─── Exercise inputs ───

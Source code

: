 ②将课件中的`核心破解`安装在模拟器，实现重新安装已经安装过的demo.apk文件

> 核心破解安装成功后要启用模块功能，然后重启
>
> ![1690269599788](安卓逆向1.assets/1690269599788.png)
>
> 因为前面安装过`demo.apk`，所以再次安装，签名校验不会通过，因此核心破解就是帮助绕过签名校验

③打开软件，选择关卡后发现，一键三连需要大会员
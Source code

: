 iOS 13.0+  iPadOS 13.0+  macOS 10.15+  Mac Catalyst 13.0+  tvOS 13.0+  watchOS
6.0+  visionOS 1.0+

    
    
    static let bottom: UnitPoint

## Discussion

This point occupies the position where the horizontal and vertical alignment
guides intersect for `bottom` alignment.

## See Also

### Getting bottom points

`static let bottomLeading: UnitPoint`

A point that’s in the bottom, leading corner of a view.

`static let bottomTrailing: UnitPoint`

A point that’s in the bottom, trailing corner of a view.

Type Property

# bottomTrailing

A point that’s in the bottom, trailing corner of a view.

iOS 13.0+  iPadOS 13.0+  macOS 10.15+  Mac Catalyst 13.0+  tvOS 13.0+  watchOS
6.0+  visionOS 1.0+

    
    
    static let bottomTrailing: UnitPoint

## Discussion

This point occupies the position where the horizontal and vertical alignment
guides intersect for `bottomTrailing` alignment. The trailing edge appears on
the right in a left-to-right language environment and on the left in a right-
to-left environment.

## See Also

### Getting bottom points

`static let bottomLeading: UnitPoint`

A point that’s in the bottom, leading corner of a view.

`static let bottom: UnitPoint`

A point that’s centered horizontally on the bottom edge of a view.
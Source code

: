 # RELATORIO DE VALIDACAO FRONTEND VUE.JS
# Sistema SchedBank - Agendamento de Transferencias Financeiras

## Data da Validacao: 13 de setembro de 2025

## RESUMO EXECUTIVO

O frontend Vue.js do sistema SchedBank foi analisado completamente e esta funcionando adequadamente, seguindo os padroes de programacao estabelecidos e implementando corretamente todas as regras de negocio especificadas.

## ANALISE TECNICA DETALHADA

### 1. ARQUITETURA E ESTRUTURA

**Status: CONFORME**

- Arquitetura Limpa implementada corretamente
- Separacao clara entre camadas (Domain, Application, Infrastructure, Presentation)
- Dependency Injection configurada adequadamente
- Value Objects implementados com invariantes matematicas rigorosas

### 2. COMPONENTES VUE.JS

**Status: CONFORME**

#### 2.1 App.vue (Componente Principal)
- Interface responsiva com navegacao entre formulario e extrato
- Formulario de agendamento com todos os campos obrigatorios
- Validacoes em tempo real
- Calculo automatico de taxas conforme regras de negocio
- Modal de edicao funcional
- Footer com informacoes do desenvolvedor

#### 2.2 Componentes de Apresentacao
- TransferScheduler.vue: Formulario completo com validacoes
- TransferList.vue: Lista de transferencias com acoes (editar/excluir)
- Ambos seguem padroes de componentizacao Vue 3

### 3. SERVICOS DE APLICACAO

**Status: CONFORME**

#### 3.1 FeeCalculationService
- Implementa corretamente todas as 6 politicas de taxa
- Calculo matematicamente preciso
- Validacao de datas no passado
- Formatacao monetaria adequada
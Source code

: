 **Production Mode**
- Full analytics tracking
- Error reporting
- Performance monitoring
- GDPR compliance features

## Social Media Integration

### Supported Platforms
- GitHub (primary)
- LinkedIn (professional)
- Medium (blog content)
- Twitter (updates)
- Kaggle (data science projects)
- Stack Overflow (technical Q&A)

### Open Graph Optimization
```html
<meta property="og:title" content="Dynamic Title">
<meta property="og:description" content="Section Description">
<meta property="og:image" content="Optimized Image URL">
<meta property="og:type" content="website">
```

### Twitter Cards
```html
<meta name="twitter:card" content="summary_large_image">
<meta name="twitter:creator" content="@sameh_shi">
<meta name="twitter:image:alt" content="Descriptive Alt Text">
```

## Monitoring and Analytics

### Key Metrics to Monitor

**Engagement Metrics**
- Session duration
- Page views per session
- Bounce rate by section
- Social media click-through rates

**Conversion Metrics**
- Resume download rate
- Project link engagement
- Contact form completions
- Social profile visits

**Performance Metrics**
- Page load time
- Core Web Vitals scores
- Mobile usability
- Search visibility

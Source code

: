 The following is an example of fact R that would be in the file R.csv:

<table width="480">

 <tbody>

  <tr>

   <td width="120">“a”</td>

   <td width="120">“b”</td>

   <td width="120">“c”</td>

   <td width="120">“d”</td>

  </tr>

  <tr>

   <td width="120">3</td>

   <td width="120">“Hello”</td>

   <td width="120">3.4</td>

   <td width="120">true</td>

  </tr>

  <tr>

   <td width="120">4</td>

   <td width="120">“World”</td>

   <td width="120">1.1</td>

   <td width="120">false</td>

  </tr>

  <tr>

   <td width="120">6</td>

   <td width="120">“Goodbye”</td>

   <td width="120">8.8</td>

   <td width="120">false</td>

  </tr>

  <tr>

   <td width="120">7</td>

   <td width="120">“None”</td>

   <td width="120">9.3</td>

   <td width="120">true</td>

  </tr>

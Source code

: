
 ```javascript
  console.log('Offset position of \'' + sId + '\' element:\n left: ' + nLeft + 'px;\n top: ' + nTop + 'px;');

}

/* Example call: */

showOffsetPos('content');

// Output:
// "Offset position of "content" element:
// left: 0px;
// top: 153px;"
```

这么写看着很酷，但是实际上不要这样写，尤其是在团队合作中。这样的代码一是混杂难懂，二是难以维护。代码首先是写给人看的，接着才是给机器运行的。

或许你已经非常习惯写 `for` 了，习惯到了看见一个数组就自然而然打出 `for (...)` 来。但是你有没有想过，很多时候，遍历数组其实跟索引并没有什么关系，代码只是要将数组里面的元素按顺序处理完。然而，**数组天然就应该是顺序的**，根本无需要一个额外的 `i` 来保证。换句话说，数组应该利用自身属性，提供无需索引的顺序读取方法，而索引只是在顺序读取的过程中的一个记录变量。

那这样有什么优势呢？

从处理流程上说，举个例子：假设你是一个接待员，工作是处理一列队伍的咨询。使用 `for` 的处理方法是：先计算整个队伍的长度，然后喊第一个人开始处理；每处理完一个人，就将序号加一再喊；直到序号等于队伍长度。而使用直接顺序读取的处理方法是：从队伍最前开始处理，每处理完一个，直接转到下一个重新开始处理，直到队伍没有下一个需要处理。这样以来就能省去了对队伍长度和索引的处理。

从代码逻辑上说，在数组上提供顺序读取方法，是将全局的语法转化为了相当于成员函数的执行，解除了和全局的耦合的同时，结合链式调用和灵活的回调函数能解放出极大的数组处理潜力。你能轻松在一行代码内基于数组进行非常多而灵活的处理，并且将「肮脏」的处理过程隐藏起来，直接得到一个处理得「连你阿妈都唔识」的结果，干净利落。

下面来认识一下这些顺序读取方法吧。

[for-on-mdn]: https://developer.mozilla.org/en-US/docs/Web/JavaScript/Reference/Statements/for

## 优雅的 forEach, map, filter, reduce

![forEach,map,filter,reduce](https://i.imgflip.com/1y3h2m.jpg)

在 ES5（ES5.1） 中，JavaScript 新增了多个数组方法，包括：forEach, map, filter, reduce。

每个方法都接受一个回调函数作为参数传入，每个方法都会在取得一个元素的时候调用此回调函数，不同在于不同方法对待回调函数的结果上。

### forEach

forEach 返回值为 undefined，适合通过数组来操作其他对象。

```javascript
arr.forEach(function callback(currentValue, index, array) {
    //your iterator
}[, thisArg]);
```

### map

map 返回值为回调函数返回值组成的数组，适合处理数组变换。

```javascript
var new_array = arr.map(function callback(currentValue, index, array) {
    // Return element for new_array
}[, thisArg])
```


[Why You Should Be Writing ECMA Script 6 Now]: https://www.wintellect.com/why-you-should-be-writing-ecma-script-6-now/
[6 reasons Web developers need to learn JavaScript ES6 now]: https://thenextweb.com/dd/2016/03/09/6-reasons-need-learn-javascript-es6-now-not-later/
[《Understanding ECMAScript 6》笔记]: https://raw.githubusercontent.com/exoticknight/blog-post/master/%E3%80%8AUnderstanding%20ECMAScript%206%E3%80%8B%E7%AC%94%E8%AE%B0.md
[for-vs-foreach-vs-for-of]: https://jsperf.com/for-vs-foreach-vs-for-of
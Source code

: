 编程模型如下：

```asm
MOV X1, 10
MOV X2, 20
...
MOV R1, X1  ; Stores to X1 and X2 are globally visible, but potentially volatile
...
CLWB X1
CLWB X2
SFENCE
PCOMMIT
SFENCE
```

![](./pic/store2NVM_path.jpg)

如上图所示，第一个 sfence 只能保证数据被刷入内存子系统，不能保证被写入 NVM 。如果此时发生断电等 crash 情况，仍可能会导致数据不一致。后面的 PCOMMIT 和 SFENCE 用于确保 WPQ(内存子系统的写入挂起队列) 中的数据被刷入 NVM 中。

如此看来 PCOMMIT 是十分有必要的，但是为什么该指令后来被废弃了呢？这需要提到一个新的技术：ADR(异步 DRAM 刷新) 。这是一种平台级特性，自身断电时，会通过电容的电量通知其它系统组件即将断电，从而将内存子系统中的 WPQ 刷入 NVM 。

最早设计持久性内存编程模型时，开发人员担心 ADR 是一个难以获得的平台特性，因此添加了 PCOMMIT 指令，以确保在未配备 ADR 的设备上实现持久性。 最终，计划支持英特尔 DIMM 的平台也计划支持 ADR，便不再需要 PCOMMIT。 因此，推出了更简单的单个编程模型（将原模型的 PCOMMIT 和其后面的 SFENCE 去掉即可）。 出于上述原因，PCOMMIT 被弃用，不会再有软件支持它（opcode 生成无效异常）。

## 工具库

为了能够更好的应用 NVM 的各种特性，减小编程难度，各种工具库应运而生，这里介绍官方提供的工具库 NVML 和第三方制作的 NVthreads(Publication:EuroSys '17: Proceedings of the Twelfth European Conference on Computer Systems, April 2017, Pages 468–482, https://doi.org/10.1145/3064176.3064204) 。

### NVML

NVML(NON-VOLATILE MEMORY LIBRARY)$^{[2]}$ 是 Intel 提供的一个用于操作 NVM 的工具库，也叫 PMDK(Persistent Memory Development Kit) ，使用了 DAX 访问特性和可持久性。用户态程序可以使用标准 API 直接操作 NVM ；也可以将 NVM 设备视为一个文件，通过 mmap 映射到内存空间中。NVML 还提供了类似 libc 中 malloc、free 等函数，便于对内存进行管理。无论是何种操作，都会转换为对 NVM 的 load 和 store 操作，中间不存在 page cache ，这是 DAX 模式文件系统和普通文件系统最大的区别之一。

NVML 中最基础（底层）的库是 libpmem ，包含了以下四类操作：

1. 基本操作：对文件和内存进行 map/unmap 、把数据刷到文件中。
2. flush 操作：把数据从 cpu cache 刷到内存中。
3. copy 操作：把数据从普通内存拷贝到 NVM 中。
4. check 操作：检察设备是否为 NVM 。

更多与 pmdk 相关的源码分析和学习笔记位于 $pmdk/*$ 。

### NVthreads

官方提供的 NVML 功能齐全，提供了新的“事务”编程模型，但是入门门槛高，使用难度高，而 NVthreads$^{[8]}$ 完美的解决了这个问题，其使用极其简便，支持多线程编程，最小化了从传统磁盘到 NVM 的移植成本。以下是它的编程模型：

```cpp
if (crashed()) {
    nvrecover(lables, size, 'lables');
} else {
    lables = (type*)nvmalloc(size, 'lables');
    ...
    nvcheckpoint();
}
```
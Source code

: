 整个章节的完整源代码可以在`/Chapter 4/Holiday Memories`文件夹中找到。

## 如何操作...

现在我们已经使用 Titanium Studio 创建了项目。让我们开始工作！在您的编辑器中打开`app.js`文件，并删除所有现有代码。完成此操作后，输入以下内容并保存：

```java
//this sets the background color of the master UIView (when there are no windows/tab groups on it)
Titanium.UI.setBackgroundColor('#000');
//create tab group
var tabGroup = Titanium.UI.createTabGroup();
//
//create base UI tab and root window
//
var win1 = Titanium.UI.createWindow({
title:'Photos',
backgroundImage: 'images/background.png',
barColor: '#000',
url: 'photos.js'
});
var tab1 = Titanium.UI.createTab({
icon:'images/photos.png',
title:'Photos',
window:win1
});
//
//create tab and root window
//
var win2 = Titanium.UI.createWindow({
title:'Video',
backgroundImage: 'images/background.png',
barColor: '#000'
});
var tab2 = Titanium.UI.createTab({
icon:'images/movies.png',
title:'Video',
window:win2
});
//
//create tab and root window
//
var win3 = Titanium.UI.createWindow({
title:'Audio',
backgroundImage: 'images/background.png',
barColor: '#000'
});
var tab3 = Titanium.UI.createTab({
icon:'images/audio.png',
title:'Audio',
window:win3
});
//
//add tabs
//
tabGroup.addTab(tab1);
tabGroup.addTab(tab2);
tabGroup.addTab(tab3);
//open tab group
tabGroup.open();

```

───

→ Directions
Only lines that include "callback" belong in the answer; copy all of them from the listing.

→ Exercise output
arr.forEach(function callback(currentValue, index, array) {
var new_array = arr.map(function callback(currentValue, index, array) {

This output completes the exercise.